How to Perform Permutation Testing in Python

Key Insights

Permutation testing makes no assumptions about your data’s distribution, making it ideal when normality assumptions fail or sample sizes are small
The core logic is simple: if there’s no real effect, shuffling group labels shouldn’t change your results—do this thousands of times to build a null distribution
Python’s scipy.stats.permutation_test handles most use cases, but understanding the manual implementation helps you customize tests for non-standard statistics

Introduction to Permutation Testing

Permutation testing is a resampling method that lets you test hypotheses without assuming your data follows a specific distribution. Instead of relying on theoretical distributions like the t-distribution or F-distribution, you create your own null distribution by shuffling your data.

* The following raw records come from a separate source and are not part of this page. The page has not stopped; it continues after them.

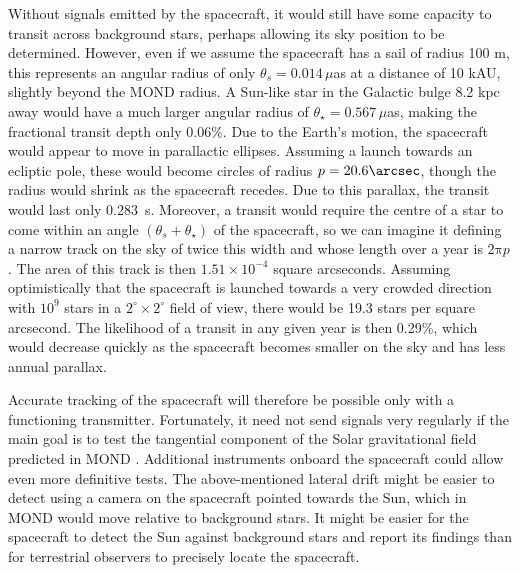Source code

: \documentclass[fleqn,usenatbib,useAMS]{mnras} %
\begin{document}
Without signals emitted by the spacecraft, it would still have some capacity to transit across background stars, perhaps allowing its sky position to be determined. However, even if we assume the spacecraft has a sail of radius 100 m, this represents an angular radius of only $\theta_s = 0.014 \, \mu$as at a distance of 10 kAU, slightly beyond the MOND radius. A Sun-like star in the Galactic bulge 8.2 kpc away \citep{Gravity_2019} would have a much larger angular radius of $\theta_{\star} = 0.567 \, \mu$as, making the fractional transit depth only 0.06\%. Due to the Earth's motion, the spacecraft would appear to move in parallactic ellipses. Assuming a launch towards an ecliptic pole, these would become circles of radius $p = 20.6\arcsec$, though the radius would shrink as the spacecraft recedes. Due to this parallax, the transit would last only 0.283~s. Moreover, a transit would require the centre of a star to come within an angle $\left( \theta_s + \theta_{\star} \right)$ of the spacecraft, so we can imagine it defining a narrow track on the sky of twice this width and whose length over a year is $2 \mathrm{\pi}p$. The area of this track is then $1.51 \times 10^{-4}$ square arcseconds. Assuming optimistically that the spacecraft is launched towards a very crowded direction with $10^9$ stars in a $2^\circ \times 2^\circ$ field of view, there would be 19.3 stars per square arcsecond. The likelihood of a transit in any given year is then 0.29\%, which would decrease quickly as the spacecraft becomes smaller on the sky and has less annual parallax.

Accurate tracking of the spacecraft will therefore be possible only with a functioning transmitter. Fortunately, it need not send signals very regularly if the main goal is to test the tangential component of the Solar gravitational field predicted in MOND \citep{Banik_2019_spacecraft}. Additional instruments onboard the spacecraft could allow even more definitive tests. The above-mentioned lateral drift might be easier to detect using a camera on the spacecraft pointed towards the Sun, which in MOND would move relative to background stars. It might be easier for the spacecraft to detect the Sun against background stars and report its findings than for terrestrial observers to precisely locate the spacecraft.
\end{document}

Use permutation tests when:

Your data violates normality assumptions
Sample sizes are small (where asymptotic approximations break down)
You’re working with non-standard test statistics
You want results that are easy to explain to non-statisticians

The core concept is straightforward. You have two groups and want to know if they differ. Under the null hypothesis (no difference), the group labels are meaningless—any observation could belong to either group. So you shuffle the labels, calculate your test statistic, and repeat thousands of times. This gives you a distribution of what your statistic looks like when there’s truly no effect.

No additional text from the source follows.